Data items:
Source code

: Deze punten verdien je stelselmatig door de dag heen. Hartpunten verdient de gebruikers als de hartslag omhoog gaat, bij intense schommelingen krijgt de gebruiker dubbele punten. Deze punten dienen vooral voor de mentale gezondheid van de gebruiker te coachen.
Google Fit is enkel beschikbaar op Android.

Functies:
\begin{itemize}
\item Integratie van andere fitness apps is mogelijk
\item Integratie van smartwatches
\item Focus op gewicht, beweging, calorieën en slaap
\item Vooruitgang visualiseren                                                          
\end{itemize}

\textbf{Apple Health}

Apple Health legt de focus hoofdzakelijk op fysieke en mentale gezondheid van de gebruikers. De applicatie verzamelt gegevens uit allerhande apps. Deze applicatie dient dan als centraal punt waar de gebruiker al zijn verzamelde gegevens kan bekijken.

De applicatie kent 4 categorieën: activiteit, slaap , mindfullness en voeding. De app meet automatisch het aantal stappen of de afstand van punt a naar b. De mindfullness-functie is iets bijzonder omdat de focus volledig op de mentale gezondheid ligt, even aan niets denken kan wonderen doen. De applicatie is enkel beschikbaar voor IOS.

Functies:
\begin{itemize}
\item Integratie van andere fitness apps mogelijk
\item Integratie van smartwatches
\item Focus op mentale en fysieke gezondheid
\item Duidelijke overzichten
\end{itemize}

▶ _What is expected_
The task requires an exact transcription of all the data.

▶ _The completed task_
Source code

: Deze punten verdien je stelselmatig door de dag heen. Hartpunten verdient de gebruikers als de hartslag omhoog gaat, bij intense schommelingen krijgt de gebruiker dubbele punten. Deze punten dienen vooral voor de mentale gezondheid van de gebruiker te coachen.
Google Fit is enkel beschikbaar op Android.

Functies:
\begin{itemize}
\item Integratie van andere fitness apps is mogelijk
\item Integratie van smartwatches
\item Focus op gewicht, beweging, calorieën en slaap
\item Vooruitgang visualiseren                                                          
\end{itemize}

\textbf{Apple Health}

Apple Health legt de focus hoofdzakelijk op fysieke en mentale gezondheid van de gebruikers. De applicatie verzamelt gegevens uit allerhande apps. Deze applicatie dient dan als centraal punt waar de gebruiker al zijn verzamelde gegevens kan bekijken.

De applicatie kent 4 categorieën: activiteit, slaap , mindfullness en voeding. De app meet automatisch het aantal stappen of de afstand van punt a naar b. De mindfullness-functie is iets bijzonder omdat de focus volledig op de mentale gezondheid ligt, even aan niets denken kan wonderen doen. De applicatie is enkel beschikbaar voor IOS.

Functies:
\begin{itemize}
\item Integratie van andere fitness apps mogelijk
\item Integratie van smartwatches
\item Focus op mentale en fysieke gezondheid
\item Duidelijke overzichten
\end{itemize}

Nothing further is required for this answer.